• [Dataset entries]:
◇ ◇ ◇ ◇ ◇

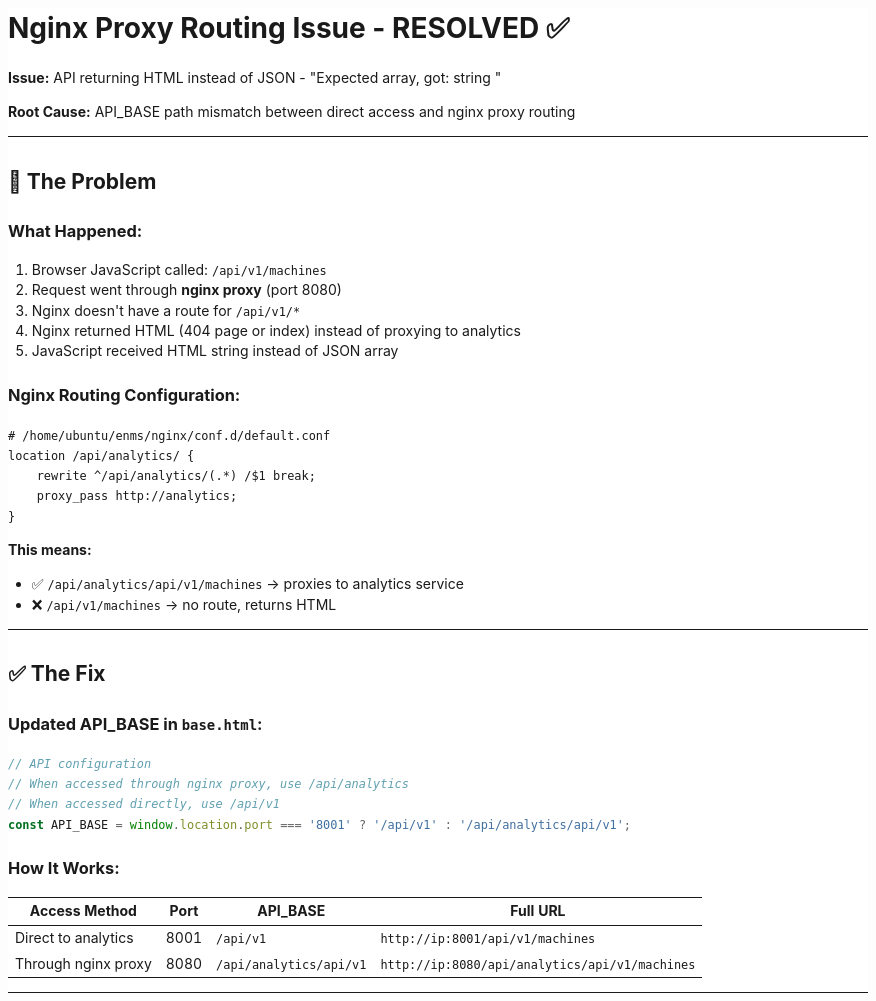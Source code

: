 # Nginx Proxy Routing Issue - RESOLVED ✅

**Issue:** API returning HTML instead of JSON - "Expected array, got: string <!DOCTYPE html>"

**Root Cause:** API_BASE path mismatch between direct access and nginx proxy routing

---

## 🎯 The Problem

### What Happened:
1. Browser JavaScript called: `/api/v1/machines`
2. Request went through **nginx proxy** (port 8080)
3. Nginx doesn't have a route for `/api/v1/*`
4. Nginx returned HTML (404 page or index) instead of proxying to analytics
5. JavaScript received HTML string instead of JSON array

### Nginx Routing Configuration:
```nginx
# /home/ubuntu/enms/nginx/conf.d/default.conf
location /api/analytics/ {
    rewrite ^/api/analytics/(.*) /$1 break;
    proxy_pass http://analytics;
}
```

**This means:**
- ✅ `/api/analytics/api/v1/machines` → proxies to analytics service
- ❌ `/api/v1/machines` → no route, returns HTML

---

## ✅ The Fix

### Updated API_BASE in `base.html`:

```javascript
// API configuration
// When accessed through nginx proxy, use /api/analytics
// When accessed directly, use /api/v1
const API_BASE = window.location.port === '8001' ? '/api/v1' : '/api/analytics/api/v1';
```

### How It Works:

| Access Method | Port | API_BASE | Full URL |
|--------------|------|----------|----------|
| Direct to analytics | 8001 | `/api/v1` | `http://ip:8001/api/v1/machines` |
| Through nginx proxy | 8080 | `/api/analytics/api/v1` | `http://ip:8080/api/analytics/api/v1/machines` |

---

◇ ◇ ◇ ◇ ◇

• [WORK TO BE COMPLETED]: All lines from the one with "API_BASE | Full URL |" through the final line above are to be quoted exactly; quote no other line.

• [EXERCISE OUTPUT]:
| Access Method | Port | API_BASE | Full URL |
|--------------|------|----------|----------|
| Direct to analytics | 8001 | `/api/v1` | `http://ip:8001/api/v1/machines` |
| Through nginx proxy | 8080 | `/api/analytics/api/v1` | `http://ip:8080/api/analytics/api/v1/machines` |

---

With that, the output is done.